→ **Input data**
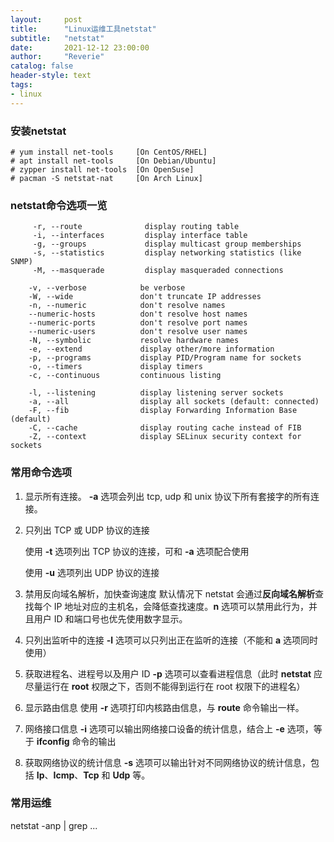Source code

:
 ```yaml
---
layout:     post
title:      "Linux运维工具netstat"
subtitle:   "netstat"
date:       2021-12-12 23:00:00
author:     "Reverie"
catalog: false
header-style: text
tags:
- linux 
---
```


### 安装netstat

```shell
# yum install net-tools     [On CentOS/RHEL]
# apt install net-tools     [On Debian/Ubuntu]
# zypper install net-tools  [On OpenSuse]
# pacman -S netstat-nat     [On Arch Linux]
```

### netstat命令选项一览

         -r, --route              display routing table
         -i, --interfaces         display interface table
         -g, --groups             display multicast group memberships
         -s, --statistics         display networking statistics (like SNMP)
         -M, --masquerade         display masqueraded connections
        
        -v, --verbose            be verbose
        -W, --wide               don't truncate IP addresses
        -n, --numeric            don't resolve names
        --numeric-hosts          don't resolve host names
        --numeric-ports          don't resolve port names
        --numeric-users          don't resolve user names
        -N, --symbolic           resolve hardware names
        -e, --extend             display other/more information
        -p, --programs           display PID/Program name for sockets
        -o, --timers             display timers
        -c, --continuous         continuous listing
    
        -l, --listening          display listening server sockets
        -a, --all                display all sockets (default: connected)
        -F, --fib                display Forwarding Information Base (default)
        -C, --cache              display routing cache instead of FIB
        -Z, --context            display SELinux security context for sockets
        
        



### 常用命令选项

1. 显示所有连接。
   **-a** 选项会列出 tcp, udp 和 unix 协议下所有套接字的所有连接。

2. 只列出 TCP 或 UDP 协议的连接

   使用 **-t** 选项列出 TCP 协议的连接，可和 **-a** 选项配合使用

   使用 **-u** 选项列出 UDP 协议的连接

3. 禁用反向域名解析，加快查询速度
   默认情况下 netstat 会通过**反向域名解析**查找每个 IP 地址对应的主机名，会降低查找速度。**n** 选项可以禁用此行为，并且用户 ID 和端口号也优先使用数字显示。
4. 只列出监听中的连接
   **-l** 选项可以只列出正在监听的连接（不能和 **a** 选项同时使用）
5. 获取进程名、进程号以及用户 ID
   **-p** 选项可以查看进程信息（此时 **netstat** 应尽量运行在 **root** 权限之下，否则不能得到运行在 root 权限下的进程名）
6. 显示路由信息
   使用 **-r** 选项打印内核路由信息，与 **route** 命令输出一样。
7. 网络接口信息
   **-i** 选项可以输出网络接口设备的统计信息，结合上 **-e** 选项，等于 **ifconfig** 命令的输出
8. 获取网络协议的统计信息
   **-s** 选项可以输出针对不同网络协议的统计信息，包括 **Ip**、**Icmp**、**Tcp** 和 **Udp** 等。

### 常用运维

netstat -anp | grep ...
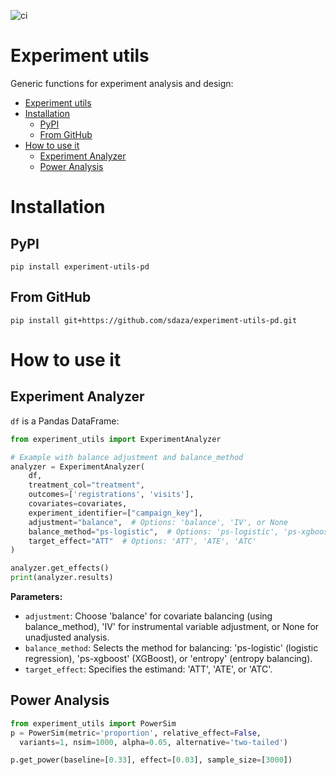 ![ci](https://github.com/sdaza/experiment-utils/actions/workflows/ci.yaml/badge.svg)


# Experiment utils

Generic functions for experiment analysis and design:

- [Experiment utils](#experiment-utils)
- [Installation](#installation)
  - [PyPI](#pypi)
  - [From GitHub](#from-github)
- [How to use it](#how-to-use-it)
  - [Experiment Analyzer](#experiment-analyzer)
  - [Power Analysis](#power-analysis)

# Installation

## PyPI

```
pip install experiment-utils-pd
```

## From GitHub

```
pip install git+https://github.com/sdaza/experiment-utils-pd.git
```

# How to use it

## Experiment Analyzer

 `df` is a Pandas DataFrame:


```python
from experiment_utils import ExperimentAnalyzer

# Example with balance adjustment and balance_method
analyzer = ExperimentAnalyzer(
    df,
    treatment_col="treatment",
    outcomes=['registrations', 'visits'],
    covariates=covariates,
    experiment_identifier=["campaign_key"],
    adjustment="balance",  # Options: 'balance', 'IV', or None
    balance_method="ps-logistic",  # Options: 'ps-logistic', 'ps-xgboost', 'entropy'
    target_effect="ATT"  # Options: 'ATT', 'ATE', 'ATC'
)

analyzer.get_effects()
print(analyzer.results)
```

**Parameters:**
- `adjustment`: Choose 'balance' for covariate balancing (using balance_method), 'IV' for instrumental variable adjustment, or None for unadjusted analysis.
- `balance_method`: Selects the method for balancing: 'ps-logistic' (logistic regression), 'ps-xgboost' (XGBoost), or 'entropy' (entropy balancing).
- `target_effect`: Specifies the estimand: 'ATT', 'ATE', or 'ATC'.

## Power Analysis


```python
from experiment_utils import PowerSim
p = PowerSim(metric='proportion', relative_effect=False,
  variants=1, nsim=1000, alpha=0.05, alternative='two-tailed')

p.get_power(baseline=[0.33], effect=[0.03], sample_size=[3000])
```

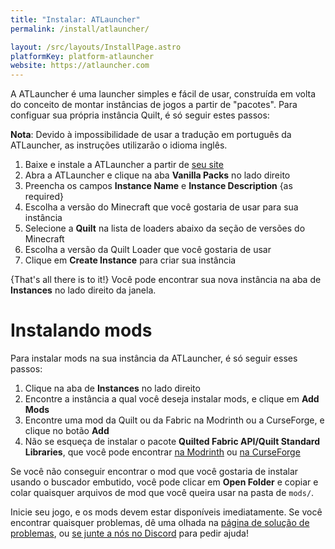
 ```yaml
---
title: "Instalar: ATLauncher"
permalink: /install/atlauncher/

layout: /src/layouts/InstallPage.astro
platformKey: platform-atlauncher
website: https://atlauncher.com
---
```


A ATLauncher é uma launcher simples e fácil de usar, construída em volta do conceito de montar instâncias de jogos a partir de "pacotes". Para configuar sua própria instância Quilt, é só seguir estes passos:

**Nota**: Devido à impossibilidade de usar a tradução em português da ATLauncher, as instruções utilizarão o idioma inglês.

1. Baixe e instale a ATLauncher a partir de [seu site](https://atlauncher.com)
2. Abra a ATLauncher e clique na aba **Vanilla Packs** no lado direito
3. Preencha os campos **Instance Name** e **Instance Description** {as required}
4. Escolha a versão do Minecraft que você gostaria de usar para sua instância
5. Selecione a **Quilt** na lista de loaders abaixo da seção de versões do Minecraft
6. Escolha a versão da Quilt Loader que você gostaria de usar
7. Clique em **Create Instance** para criar sua instância

{That's all there is to it!} Você pode encontrar sua nova instância na aba de **Instances** no lado direito da janela.

# Instalando mods

Para instalar mods na sua instância da ATLauncher, é só seguir esses passos:

1. Clique na aba de **Instances** no lado direito
2. Encontre a instância a qual você deseja instalar mods, e clique em **Add Mods**
3. Encontre uma mod da Quilt ou da Fabric na Modrinth ou a CurseForge, e clique no botão **Add**
4. Não se esqueça de instalar o pacote **Quilted Fabric API/Quilt Standard Libraries**, que você pode encontrar [na Modrinth](https://modrinth.com/mod/qsl) ou [na CurseForge](https://www.curseforge.com/minecraft/mc-mods/qsl)

Se você não conseguir encontrar o mod que você gostaria de instalar usando o buscador embutido, você pode clicar em **Open Folder** e copiar e colar quaisquer arquivos de mod que você queira usar na pasta de `mods/`.

Inicie seu jogo, e os mods devem estar disponíveis imediatamente. Se você encontrar quaisquer problemas, dê uma olhada na [página de solução de problemas](/pt/usage/troubleshooting), ou [se junte a nós no Discord](https://discord.quiltmc.org) para pedir ajuda!
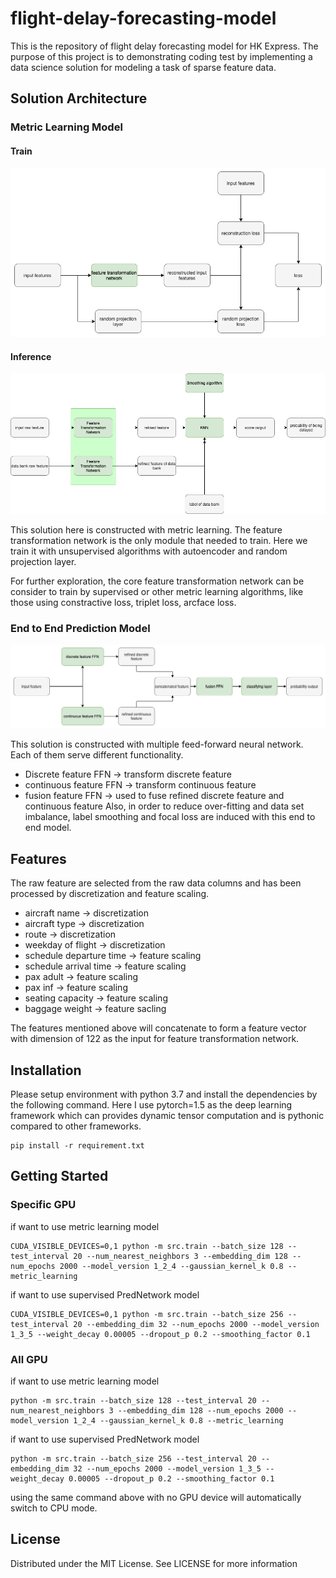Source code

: # flight-delay-forecasting-model
This is the repository of flight delay forecasting model for HK Express. The purpose of this project is to 
demonstrating coding test by implementing a data science solution for modeling a task of sparse feature data.

## Solution Architecture
### Metric Learning Model
#### Train
![Screenshot](https://github.com/JayChanHoi/flight-delay-forecasting-model/blob/main/doc/flight-forecasting-model-train.png)
#### Inference
![Screenshot](https://github.com/JayChanHoi/flight-delay-forecasting-model/blob/main/doc/flight_delay_forecasting.png)

This solution here is constructed with metric learning. The feature transformation network is the only module that needed to train.
Here we train it with unsupervised algorithms with autoencoder and random projection layer.

For further exploration, the core feature transformation network can be consider to train by supervised or other metric learning algorithms, like those using 
constractive loss, triplet loss, arcface loss.

### End to End Prediction Model
![Screenshot](https://github.com/JayChanHoi/flight-delay-forecasting-model/blob/main/doc/flight-delay-forecasting-prednet.png)

This solution is constructed with multiple feed-forward neural network. Each of them serve different functionality.
 - Discrete feature FFN -> transform discrete feature 
 - continuous feature FFN -> transform continuous feature  
 - fusion feature FFN -> used to fuse refined discrete feature and continuous feature
Also, in order to reduce over-fitting and data set imbalance, label smoothing and focal loss are induced with this end to 
end model. 

## Features
The raw feature are selected from the raw data columns and has been processed by discretization and feature scaling.

- aircraft name -> discretization
- aircraft type -> discretization
- route -> discretization
- weekday of flight -> discretization
- schedule departure time -> feature scaling
- schedule arrival time -> feature scaling
- pax adult -> feature scaling
- pax inf -> feature scaling
- seating capacity -> feature scaling
- baggage weight -> feature sacling

The features mentioned above will concatenate to form a feature vector with dimension of 122 as the input for feature 
transformation network.

## Installation
Please setup environment with python 3.7 and install the dependencies by the following command. Here I use pytorch=1.5 as
the deep learning framework which can provides dynamic tensor computation and is pythonic compared to other frameworks.
```
pip install -r requirement.txt
```

## Getting Started
### Specific GPU
if want to use metric learning model 
```
CUDA_VISIBLE_DEVICES=0,1 python -m src.train --batch_size 128 --test_interval 20 --num_nearest_neighbors 3 --embedding_dim 128 --num_epochs 2000 --model_version 1_2_4 --gaussian_kernel_k 0.8 --metric_learning
```
if want to use supervised PredNetwork model
```
CUDA_VISIBLE_DEVICES=0,1 python -m src.train --batch_size 256 --test_interval 20 --embedding_dim 32 --num_epochs 2000 --model_version 1_3_5 --weight_decay 0.00005 --dropout_p 0.2 --smoothing_factor 0.1
```

### All GPU
if want to use metric learning model 
```
python -m src.train --batch_size 128 --test_interval 20 --num_nearest_neighbors 3 --embedding_dim 128 --num_epochs 2000 --model_version 1_2_4 --gaussian_kernel_k 0.8 --metric_learning
```
if want to use supervised PredNetwork model
```
python -m src.train --batch_size 256 --test_interval 20 --embedding_dim 32 --num_epochs 2000 --model_version 1_3_5 --weight_decay 0.00005 --dropout_p 0.2 --smoothing_factor 0.1
```

using the same command above with no GPU device will automatically switch to CPU mode.

## License
Distributed under the MIT License. See LICENSE for more information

→ **What you need to do**
The answer consists of the lines above that include the word "Encontre", each copied exactly.

→ **Answer section**
2. Encontre a instância a qual você deseja instalar mods, e clique em **Add Mods**
3. Encontre uma mod da Quilt ou da Fabric na Modrinth ou a CurseForge, e clique no botão **Add**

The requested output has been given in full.